Senator FARRELL (South AustraliaParliamentary Secretary for Sustainability and Urban Water) (15:10): It does come as a bit of a surprise that Senator Johnston would be talking about credibility after the backflip by his party last week on the issue of superannuation. We had Senator Cormann assuring Phillip Coorey only last Friday that there was no way that the Liberals would not be reversing superannuation. When Mr Robb found out about this, it was of course the end of that policy. I can see that you are laughing, Mr Acting Deputy President, because it is funny. And it is funny that Senator Johnston would even raise the question of credibility. What we know is credible is what Senator Wong was saying about this government's progressive policies in relation to—

Senator Cash: Leadership.

Senator FARRELL: Leadership, yes. We have got great leadership.

Senator Cash interjecting

Senator FARRELL: Yes, Senator Cash, we have got great leadership. We have got great leadership in the Senate and we have got great leadership in the lower house. It is that leadership—

Senator Cash interjecting

Senator FARRELL: You can laugh about this, Senator Cash. I know that you can laugh about it.

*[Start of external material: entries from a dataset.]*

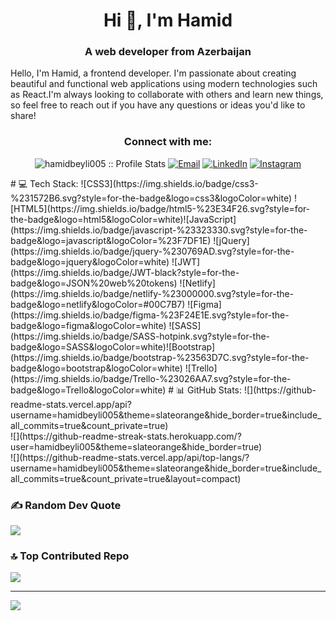 # <h1 align="center">Hi 👋, I'm Hamid</h1>
<h3 align="center">A  web developer from Azerbaijan</h3>

Hello, I'm Hamid, a frontend developer. I'm passionate about creating beautiful and functional web applications using modern technologies such as React.I'm always looking to collaborate with others and learn new things, so feel free to reach out if you have any questions or ideas you'd like to share!

<h3 align="center">Connect with me:</h3>

<p align="center">
<img src="https://komarev.com/ghpvc/?username=hamidbeyli005&color=green" alt="hamidbeyli005 :: Profile Stats"></a>
<a href="mailto:hamidhamidbayli@gmail.com"><img alt="Email" src="https://img.shields.io/badge/Email-hamidhamidbayli@gmail.com-blue?style=flat&logo=gmail"></a>
<a href="https://www.linkedin.com/in/hamidhamidbeyli/" target="_blank"><img alt="LinkedIn" src="https://img.shields.io/badge/LinkedIn-@hamidhamidbeyli-blue?style=flat&logo=linkedin"></a>
<a href="https://www.instagram.com/hamid.beyli/"><img alt="Instagram" src="https://img.shields.io/badge/Instagram-hamid.beyli-black?style=flat-square&logo=instagram"></a>
</p>
# 💻 Tech Stack:
![CSS3](https://img.shields.io/badge/css3-%231572B6.svg?style=for-the-badge&logo=css3&logoColor=white) ![HTML5](https://img.shields.io/badge/html5-%23E34F26.svg?style=for-the-badge&logo=html5&logoColor=white)![JavaScript](https://img.shields.io/badge/javascript-%23323330.svg?style=for-the-badge&logo=javascript&logoColor=%23F7DF1E) ![jQuery](https://img.shields.io/badge/jquery-%230769AD.svg?style=for-the-badge&logo=jquery&logoColor=white) ![JWT](https://img.shields.io/badge/JWT-black?style=for-the-badge&logo=JSON%20web%20tokens) ![Netlify](https://img.shields.io/badge/netlify-%23000000.svg?style=for-the-badge&logo=netlify&logoColor=#00C7B7) ![Figma](https://img.shields.io/badge/figma-%23F24E1E.svg?style=for-the-badge&logo=figma&logoColor=white) ![SASS](https://img.shields.io/badge/SASS-hotpink.svg?style=for-the-badge&logo=SASS&logoColor=white)![Bootstrap](https://img.shields.io/badge/bootstrap-%23563D7C.svg?style=for-the-badge&logo=bootstrap&logoColor=white) ![Trello](https://img.shields.io/badge/Trello-%23026AA7.svg?style=for-the-badge&logo=Trello&logoColor=white)
# 📊 GitHub Stats:
![](https://github-readme-stats.vercel.app/api?username=hamidbeyli005&theme=slateorange&hide_border=true&include_all_commits=true&count_private=true)<br/>
![](https://github-readme-streak-stats.herokuapp.com/?user=hamidbeyli005&theme=slateorange&hide_border=true)<br/>
![](https://github-readme-stats.vercel.app/api/top-langs/?username=hamidbeyli005&theme=slateorange&hide_border=true&include_all_commits=true&count_private=true&layout=compact)

### ✍️ Random Dev Quote
![](https://quotes-github-readme.vercel.app/api?type=horizontal&theme=gruvbox)

### 🔝 Top Contributed Repo
![](https://github-contributor-stats.vercel.app/api?username=hamidbeyli005&limit=5&theme=apprentice&combine_all_yearly_contributions=true)



---
[![](https://visitcount.itsvg.in/api?id=coderseyfi&icon=2&color=0)](https://visitcount.itsvg.in)

<!-- Proudly created with GPRM ( https://gprm.itsvg.in ) -->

The DEPUTY PRESIDENT: Order on my left!

Senator FARRELL: Thank you, Mr Deputy President. I appreciate that protection from Senator Cash. What was senator Wong talking about today? She was talking about the importance of this government's policies with respect to pricing pollution. One of the great misconceptions, particularly as outlined by Senator Johnston, is that other countries are not going down the track of pricing pollution. The reality is that 90 countries representing over 80 per cent of global emissions and over 90 per cent of the global economy have made pledges to tackle climate change. It is true, as we saw last week in Europe, that other countries recognise the fact that Australia is leading in respect of dealing with the issue of pollution. But the reality is that a whole host of other countries accept, as this government does, that we must act on climate pollution.

The European Union has had an emissions trading scheme for six years and it will be expanding this scheme from the year 2013.

Senator Bernardi: They are going broke.

Senator FARRELL: Senator Bernardi, you talk about going broke. We cannot afford to ignore the price of pollution in our own country or in the rest of the world. This government is taking on the challenge that John Howard—your great hero, Senator Bernardi—went to the 2007 election on. He said that this was a problem and that he was going to do something about it. What happened to that?

Senator Ian Macdonald: They voted him out.

Senator FARRELL: Yes, that is true. They voted him out. They voted him out for lots of reasons.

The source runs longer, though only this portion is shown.